Menu Close

PySpark col() Function with Examples

PySpark col() function

Hi there, In this article, you will learn all about how to use the PySpark col function with examples. It is one of the most useful built-in functions in PySpark in order to select a particular column from the PySpark DataFrame. Most of the time we want to perform some operation on a particular column of the PySpark DataFrame then we can use the PySpark col function.


Throughout this article, we will explore the PySpak col function with the help of various examples so that you can use it for various purposes.

What is PySpark col() Function

The col() function in PySpark is a built-in function defined inside pyspark.sql.functions module. it is used to select a particular column from the PySpark DataFrame and return it to apply some transformation on top of that column.

Parameter

The col() function in PySpark accepts a column name of PySpark Dataframe and returns it in order to apply the transformation method on top of that.

Return Type

The return type of the PySpark col function will be an instance of the PySpark Column class.
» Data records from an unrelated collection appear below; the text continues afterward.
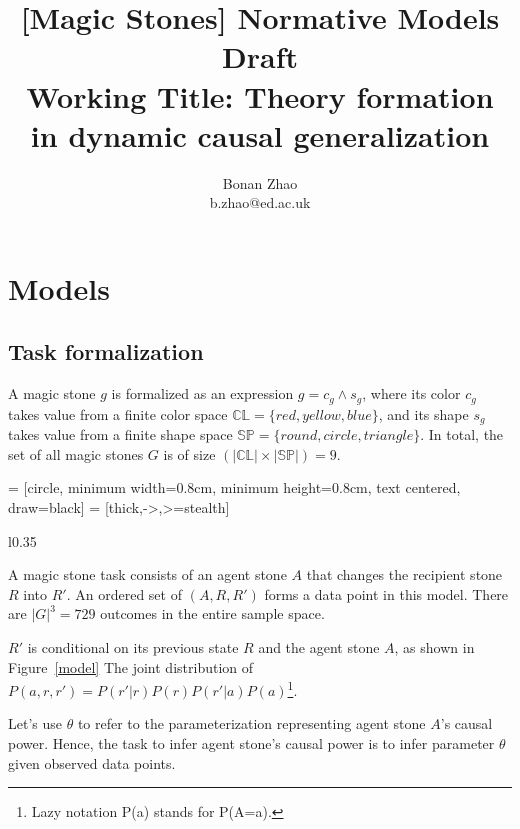 \documentclass{article}
\title{
	[Magic Stones] Normative Models Draft \\
	\large Working Title:
	Theory formation in dynamic causal generalization
}
\author{
	Bonan Zhao\\
	b.zhao@ed.ac.uk
}
\newcommand{\colorspace}{\mathbb{CL}}
\newcommand{\shapespace}{\mathbb{SP}}
\begin{document}
\maketitle

\section{Models}

\subsection*{Task formalization}

A magic stone $g$ is formalized as an expression $g = c_g \wedge s_g$, 
where its color $c_g$ takes value from a finite color space $\colorspace=\{red, yellow, blue\}$, 
and its shape $s_g$ takes value from a finite shape space $\shapespace=\{round, circle, triangle\}$.
In total, the set of all magic stones $G$ is of size $(|\colorspace| \times |\shapespace|) = 9$.


 = [circle, minimum width=0.8cm, minimum height=0.8cm, text centered, draw=black]
 = [thick,->,>=stealth]
\begin{wrapfigure}{l}{0.35\textwidth}
\begin{center}
	\caption{A magic stone task.}
	\label{model}
\end{center}
\end{wrapfigure}


A magic stone task consists of an agent stone $A$ that changes the recipient stone $R$ into $R'$.
An ordered set of $(A, R, R')$ forms a data point in this model. There are $|G|^3 = 729$ outcomes in the entire sample space.

$R'$ is conditional on its previous state $R$ and the agent stone $A$, as shown in Figure~\ref{model}
The joint distribution of $P(a, r, r') = P(r'|r)P(r)P(r'|a)P(a)$\footnote{
	Lazy notation P(a) stands for P(A=a).
}.

Let's use $\theta$ to refer to the parameterization representing agent stone $A$'s causal power. Hence, the task to infer agent stone's causal power is to infer parameter $\theta$ given observed data points.
\end{document}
Note:- Remember, Throughout this article, we are about to use PySpark col() function along PySpark FataFrame functions and the col() function returns PySpark DataFrame Column.

How to use the col function in PySpark DataFrame?

Before using the col() function we must have a PySpark DataFrame so that we can apply the col() function to select a particular column of the DataFrame and apply some operations on top of that.

Creating Pyspark DataFrame

As we know that PySpark col() function takes the DataFrame column name as a parameter and returns an instance of Column class that’s why we have to create a PySpark DataFrame having some records. Through this article, we will use the PySpark col function with data frame only.

PySpark code to create DataFrame:

from pyspark.sql import SparkSession

data = [
    ('Sharu', 'Developer', 'IT', 33000),
    ('John', 'Developer', 'IT', 40000),
    ('Jaiyka', 'HR Executive', 'HR', 25000),
    ('Vanshika', 'Senior HR Manager', 'HR', 50000),
    ('Harsh', 'Senior Marketing Expert', 'Marketing', 45000),
    ('Harry', 'SEO Analyst', 'Marketing', 33000),
    ('Shital', 'HR Executive', 'HR', 25000),
    ('Veronika', 'Developer', 'IT', 43000),
]

columns = ['name', 'designation', 'department', 'salary']

# creating spark session
spark = SparkSession.builder.appName("testing").getOrCreate()

df = spark.createDataFrame(data, columns)
df.show()

After executing the above code, The output will be:

+--------+-----------------------+----------+------+
|name    |designation            |department|salary|
+--------+-----------------------+----------+------+
|Sharu   |Developer              |IT        |33000 |
|John    |Developer              |IT        |40000 |
|Jaiyka  |HR Executive           |HR        |25000 |
|Vanshika|Senior HR Manager      |HR        |50000 |
|Harsh   |Senior Marketing Expert|Marketing |45000 |
|Harry   |SEO Analyst            |Marketing |33000 |
|Shital  |HR Executive           |HR        |25000 |
|Veronika|Developer              |IT        |43000 |
+--------+-----------------------+----------+------+

Now it’s time to implement the col() function along with PySpark functions that take the column as a parameter.

Note:- To use col() function you have to import it from pyspark.sql.functions module.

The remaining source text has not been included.